US Pacific Coast Small Vessel Cruises

US Pacific Coast Small Vessel Cruises

Alaska

Changes driving the small vessel cruise market on the North American Pacific coast. Beginning each May and continuing through September, CLIA Alaska member lines operate 33 generally large and medium-size ships in Alaska waters. Alaska itineraries consist primarily of two routes: round-trip through Southeast Alaska’s Inside Passage, mainly from Seattle and Vancouver, B.C.; and cross-the- Gulf-of-Alaska trips, beginning or ending in Anchorage, primarily via the Southcentral Alaska port cities of Seward and Whittier. As a result, Alaska’s top five cruise ports (Juneau, Ketchikan, Skagway, Glacier Bay, Sitka) accounted for 83% of the cruise ships visits to the state with 19 other communities accounting for a 17% market share of cruise ship visits in 2017.

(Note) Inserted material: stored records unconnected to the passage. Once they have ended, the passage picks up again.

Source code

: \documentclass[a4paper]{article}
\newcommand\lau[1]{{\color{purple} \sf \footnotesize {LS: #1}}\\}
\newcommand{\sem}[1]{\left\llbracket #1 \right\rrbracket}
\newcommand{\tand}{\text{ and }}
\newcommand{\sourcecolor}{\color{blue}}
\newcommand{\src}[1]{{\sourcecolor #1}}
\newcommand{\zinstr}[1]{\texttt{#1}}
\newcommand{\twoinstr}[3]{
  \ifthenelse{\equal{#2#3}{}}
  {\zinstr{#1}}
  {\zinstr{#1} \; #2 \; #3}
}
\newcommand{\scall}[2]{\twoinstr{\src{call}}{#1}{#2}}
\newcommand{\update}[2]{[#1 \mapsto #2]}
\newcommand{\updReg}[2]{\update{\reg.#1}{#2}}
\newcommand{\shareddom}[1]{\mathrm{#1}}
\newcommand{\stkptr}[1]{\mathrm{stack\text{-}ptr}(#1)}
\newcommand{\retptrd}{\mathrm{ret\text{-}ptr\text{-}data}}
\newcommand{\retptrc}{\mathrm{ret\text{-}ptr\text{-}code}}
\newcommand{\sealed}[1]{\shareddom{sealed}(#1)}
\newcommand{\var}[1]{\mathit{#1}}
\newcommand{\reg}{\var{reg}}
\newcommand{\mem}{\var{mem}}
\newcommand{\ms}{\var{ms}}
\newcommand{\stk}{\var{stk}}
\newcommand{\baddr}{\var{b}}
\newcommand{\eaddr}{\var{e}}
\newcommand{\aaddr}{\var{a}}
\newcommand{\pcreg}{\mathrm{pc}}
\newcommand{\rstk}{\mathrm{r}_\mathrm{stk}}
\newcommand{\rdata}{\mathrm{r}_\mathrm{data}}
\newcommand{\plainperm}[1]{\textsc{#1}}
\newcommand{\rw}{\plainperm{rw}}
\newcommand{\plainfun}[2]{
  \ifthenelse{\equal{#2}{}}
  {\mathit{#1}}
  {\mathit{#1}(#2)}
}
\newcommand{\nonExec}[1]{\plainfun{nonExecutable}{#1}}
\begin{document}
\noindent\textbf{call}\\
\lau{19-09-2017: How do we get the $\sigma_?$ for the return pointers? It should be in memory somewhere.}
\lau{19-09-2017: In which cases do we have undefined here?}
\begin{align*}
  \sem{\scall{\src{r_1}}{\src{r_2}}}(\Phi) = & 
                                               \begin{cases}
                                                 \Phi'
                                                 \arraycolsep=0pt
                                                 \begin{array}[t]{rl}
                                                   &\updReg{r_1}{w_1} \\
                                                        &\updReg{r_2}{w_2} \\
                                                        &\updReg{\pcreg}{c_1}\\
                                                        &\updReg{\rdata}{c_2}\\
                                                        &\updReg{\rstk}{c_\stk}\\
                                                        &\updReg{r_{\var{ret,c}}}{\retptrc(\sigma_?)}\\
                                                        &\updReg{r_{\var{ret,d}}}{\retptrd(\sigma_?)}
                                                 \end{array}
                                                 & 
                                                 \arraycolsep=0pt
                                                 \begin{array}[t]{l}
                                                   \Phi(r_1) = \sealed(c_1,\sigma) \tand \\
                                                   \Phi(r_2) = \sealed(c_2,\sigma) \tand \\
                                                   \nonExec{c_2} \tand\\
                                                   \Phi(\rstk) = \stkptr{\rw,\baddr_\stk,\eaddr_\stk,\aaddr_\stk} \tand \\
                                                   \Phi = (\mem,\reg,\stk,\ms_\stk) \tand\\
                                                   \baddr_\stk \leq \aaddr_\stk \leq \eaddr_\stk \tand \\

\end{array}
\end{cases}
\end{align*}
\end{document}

Mass consumer cruise tourism is vital to the Alaskan economy since ship guests comprise 60 percent of Alaska’s summer visitors according to CLIA Alaska. With a concentration on cruise traffic amongst Alaska top five ports, state officials have worked with stakeholders to address changes in the market that have impacted operators of smaller vessels.

Research prepared for the State of Alaska reveals that small cruise vessel (less than 250 passengers) activity peaked in 2006 with 28,767 passengers and accounted for three percent of the Alaska cruise market. By 2011 passenger volume dropped to 8,830 small ship guests and accounted for only one percent of the market.

A decade ago, Cruise West vessels visited Alaska ports from Southeast, to Prince William Sound, to the Aleutian Islands and the Far North. Other companies like American West Steamboat Company, Clipper Cruise Lines, Glacier Bay Cruise Lines and Lindblad Expeditions, also had a strong presence in the state, particularly in Southeast Alaska.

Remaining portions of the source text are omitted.